What you are asked to do — Would you retype every line below without changing anything?

----------------------------------------

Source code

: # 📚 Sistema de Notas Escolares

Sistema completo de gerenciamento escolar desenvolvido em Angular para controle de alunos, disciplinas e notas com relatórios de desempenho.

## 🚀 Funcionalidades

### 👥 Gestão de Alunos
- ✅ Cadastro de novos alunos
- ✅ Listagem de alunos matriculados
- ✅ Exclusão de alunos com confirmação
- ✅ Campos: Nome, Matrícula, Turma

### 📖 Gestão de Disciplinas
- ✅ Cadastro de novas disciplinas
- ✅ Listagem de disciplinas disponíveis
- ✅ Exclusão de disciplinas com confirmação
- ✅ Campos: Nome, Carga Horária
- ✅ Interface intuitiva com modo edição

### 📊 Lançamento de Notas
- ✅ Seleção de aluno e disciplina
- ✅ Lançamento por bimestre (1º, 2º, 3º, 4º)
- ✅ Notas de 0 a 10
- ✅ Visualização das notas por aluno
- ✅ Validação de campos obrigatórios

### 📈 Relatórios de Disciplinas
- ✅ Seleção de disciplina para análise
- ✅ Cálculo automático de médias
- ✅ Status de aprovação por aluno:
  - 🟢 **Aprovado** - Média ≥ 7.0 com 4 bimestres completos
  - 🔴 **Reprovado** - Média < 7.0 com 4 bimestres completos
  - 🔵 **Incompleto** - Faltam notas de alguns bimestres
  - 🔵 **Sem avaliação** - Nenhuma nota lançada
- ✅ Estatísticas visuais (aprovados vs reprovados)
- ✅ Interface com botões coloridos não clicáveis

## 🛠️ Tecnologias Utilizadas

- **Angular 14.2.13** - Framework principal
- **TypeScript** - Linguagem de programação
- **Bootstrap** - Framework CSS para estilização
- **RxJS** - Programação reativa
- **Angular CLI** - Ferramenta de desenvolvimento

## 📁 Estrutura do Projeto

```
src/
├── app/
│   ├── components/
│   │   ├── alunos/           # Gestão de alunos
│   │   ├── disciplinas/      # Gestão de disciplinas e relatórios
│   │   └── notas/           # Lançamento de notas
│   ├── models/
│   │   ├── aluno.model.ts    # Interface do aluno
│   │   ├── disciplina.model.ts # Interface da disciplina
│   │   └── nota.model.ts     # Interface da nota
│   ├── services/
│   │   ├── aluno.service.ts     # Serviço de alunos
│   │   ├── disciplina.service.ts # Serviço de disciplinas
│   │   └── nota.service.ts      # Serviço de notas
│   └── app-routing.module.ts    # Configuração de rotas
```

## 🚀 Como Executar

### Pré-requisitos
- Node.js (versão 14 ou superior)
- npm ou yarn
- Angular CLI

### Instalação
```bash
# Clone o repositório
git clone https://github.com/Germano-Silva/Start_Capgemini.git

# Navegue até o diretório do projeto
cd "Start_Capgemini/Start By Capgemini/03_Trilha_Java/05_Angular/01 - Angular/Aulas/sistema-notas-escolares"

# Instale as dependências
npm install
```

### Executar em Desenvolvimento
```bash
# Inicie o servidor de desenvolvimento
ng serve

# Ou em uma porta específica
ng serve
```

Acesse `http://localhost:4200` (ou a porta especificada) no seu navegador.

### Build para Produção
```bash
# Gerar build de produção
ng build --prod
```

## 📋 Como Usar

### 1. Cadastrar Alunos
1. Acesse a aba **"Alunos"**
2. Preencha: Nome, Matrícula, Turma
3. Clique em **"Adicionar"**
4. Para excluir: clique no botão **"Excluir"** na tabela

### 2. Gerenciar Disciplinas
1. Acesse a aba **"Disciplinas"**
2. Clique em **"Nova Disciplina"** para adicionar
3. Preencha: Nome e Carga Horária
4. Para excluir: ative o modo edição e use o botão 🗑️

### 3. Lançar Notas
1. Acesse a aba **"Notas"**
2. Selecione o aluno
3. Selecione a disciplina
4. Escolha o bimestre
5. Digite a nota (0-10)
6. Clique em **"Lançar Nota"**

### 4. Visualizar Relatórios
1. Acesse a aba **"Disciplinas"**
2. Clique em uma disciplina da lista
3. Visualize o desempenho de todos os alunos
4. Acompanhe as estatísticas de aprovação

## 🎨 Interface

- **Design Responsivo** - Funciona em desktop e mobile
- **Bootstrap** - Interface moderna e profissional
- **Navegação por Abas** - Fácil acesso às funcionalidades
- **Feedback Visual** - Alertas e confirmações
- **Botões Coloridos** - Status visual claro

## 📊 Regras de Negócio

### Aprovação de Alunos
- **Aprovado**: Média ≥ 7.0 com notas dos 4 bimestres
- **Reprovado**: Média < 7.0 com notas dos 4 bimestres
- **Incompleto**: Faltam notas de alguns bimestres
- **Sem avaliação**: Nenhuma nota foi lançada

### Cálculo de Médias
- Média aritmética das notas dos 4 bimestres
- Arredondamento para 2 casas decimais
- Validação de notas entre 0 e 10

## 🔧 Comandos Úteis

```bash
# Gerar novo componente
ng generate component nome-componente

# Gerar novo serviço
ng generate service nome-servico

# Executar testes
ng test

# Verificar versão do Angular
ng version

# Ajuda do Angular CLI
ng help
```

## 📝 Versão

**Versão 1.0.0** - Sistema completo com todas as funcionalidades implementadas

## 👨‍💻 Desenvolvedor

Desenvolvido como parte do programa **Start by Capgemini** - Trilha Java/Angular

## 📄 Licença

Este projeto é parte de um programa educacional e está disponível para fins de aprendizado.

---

----------------------------------------

Exercise solution —
Source code

: # 📚 Sistema de Notas Escolares

Sistema completo de gerenciamento escolar desenvolvido em Angular para controle de alunos, disciplinas e notas com relatórios de desempenho.

## 🚀 Funcionalidades

### 👥 Gestão de Alunos
- ✅ Cadastro de novos alunos
- ✅ Listagem de alunos matriculados
- ✅ Exclusão de alunos com confirmação
- ✅ Campos: Nome, Matrícula, Turma

### 📖 Gestão de Disciplinas
- ✅ Cadastro de novas disciplinas
- ✅ Listagem de disciplinas disponíveis
- ✅ Exclusão de disciplinas com confirmação
- ✅ Campos: Nome, Carga Horária
- ✅ Interface intuitiva com modo edição

### 📊 Lançamento de Notas
- ✅ Seleção de aluno e disciplina
- ✅ Lançamento por bimestre (1º, 2º, 3º, 4º)
- ✅ Notas de 0 a 10
- ✅ Visualização das notas por aluno
- ✅ Validação de campos obrigatórios

### 📈 Relatórios de Disciplinas
- ✅ Seleção de disciplina para análise
- ✅ Cálculo automático de médias
- ✅ Status de aprovação por aluno:
  - 🟢 **Aprovado** - Média ≥ 7.0 com 4 bimestres completos
  - 🔴 **Reprovado** - Média < 7.0 com 4 bimestres completos
  - 🔵 **Incompleto** - Faltam notas de alguns bimestres
  - 🔵 **Sem avaliação** - Nenhuma nota lançada
- ✅ Estatísticas visuais (aprovados vs reprovados)
- ✅ Interface com botões coloridos não clicáveis

## 🛠️ Tecnologias Utilizadas

- **Angular 14.2.13** - Framework principal
- **TypeScript** - Linguagem de programação
- **Bootstrap** - Framework CSS para estilização
- **RxJS** - Programação reativa
- **Angular CLI** - Ferramenta de desenvolvimento

## 📁 Estrutura do Projeto

```
src/
├── app/
│   ├── components/
│   │   ├── alunos/           # Gestão de alunos
│   │   ├── disciplinas/      # Gestão de disciplinas e relatórios
│   │   └── notas/           # Lançamento de notas
│   ├── models/
│   │   ├── aluno.model.ts    # Interface do aluno
│   │   ├── disciplina.model.ts # Interface da disciplina
│   │   └── nota.model.ts     # Interface da nota
│   ├── services/
│   │   ├── aluno.service.ts     # Serviço de alunos
│   │   ├── disciplina.service.ts # Serviço de disciplinas
│   │   └── nota.service.ts      # Serviço de notas
│   └── app-routing.module.ts    # Configuração de rotas
```

## 🚀 Como Executar

### Pré-requisitos
- Node.js (versão 14 ou superior)
- npm ou yarn
- Angular CLI

### Instalação
```bash
# Clone o repositório
git clone https://github.com/Germano-Silva/Start_Capgemini.git

# Navegue até o diretório do projeto
cd "Start_Capgemini/Start By Capgemini/03_Trilha_Java/05_Angular/01 - Angular/Aulas/sistema-notas-escolares"

# Instale as dependências
npm install
```

### Executar em Desenvolvimento
```bash
# Inicie o servidor de desenvolvimento
ng serve

# Ou em uma porta específica
ng serve
```

Acesse `http://localhost:4200` (ou a porta especificada) no seu navegador.

### Build para Produção
```bash
# Gerar build de produção
ng build --prod
```

## 📋 Como Usar

### 1. Cadastrar Alunos
1. Acesse a aba **"Alunos"**
2. Preencha: Nome, Matrícula, Turma
3. Clique em **"Adicionar"**
4. Para excluir: clique no botão **"Excluir"** na tabela

### 2. Gerenciar Disciplinas
1. Acesse a aba **"Disciplinas"**
2. Clique em **"Nova Disciplina"** para adicionar
3. Preencha: Nome e Carga Horária
4. Para excluir: ative o modo edição e use o botão 🗑️

### 3. Lançar Notas
1. Acesse a aba **"Notas"**
2. Selecione o aluno
3. Selecione a disciplina
4. Escolha o bimestre
5. Digite a nota (0-10)
6. Clique em **"Lançar Nota"**

### 4. Visualizar Relatórios
1. Acesse a aba **"Disciplinas"**
2. Clique em uma disciplina da lista
3. Visualize o desempenho de todos os alunos
4. Acompanhe as estatísticas de aprovação

## 🎨 Interface

- **Design Responsivo** - Funciona em desktop e mobile
- **Bootstrap** - Interface moderna e profissional
- **Navegação por Abas** - Fácil acesso às funcionalidades
- **Feedback Visual** - Alertas e confirmações
- **Botões Coloridos** - Status visual claro

## 📊 Regras de Negócio

### Aprovação de Alunos
- **Aprovado**: Média ≥ 7.0 com notas dos 4 bimestres
- **Reprovado**: Média < 7.0 com notas dos 4 bimestres
- **Incompleto**: Faltam notas de alguns bimestres
- **Sem avaliação**: Nenhuma nota foi lançada

### Cálculo de Médias
- Média aritmética das notas dos 4 bimestres
- Arredondamento para 2 casas decimais
- Validação de notas entre 0 e 10

## 🔧 Comandos Úteis

```bash
# Gerar novo componente
ng generate component nome-componente

# Gerar novo serviço
ng generate service nome-servico

# Executar testes
ng test

# Verificar versão do Angular
ng version

# Ajuda do Angular CLI
ng help
```

## 📝 Versão

**Versão 1.0.0** - Sistema completo com todas as funcionalidades implementadas

## 👨‍💻 Desenvolvedor

Desenvolvido como parte do programa **Start by Capgemini** - Trilha Java/Angular

## 📄 Licença

Este projeto é parte de um programa educacional e está disponível para fins de aprendizado.

---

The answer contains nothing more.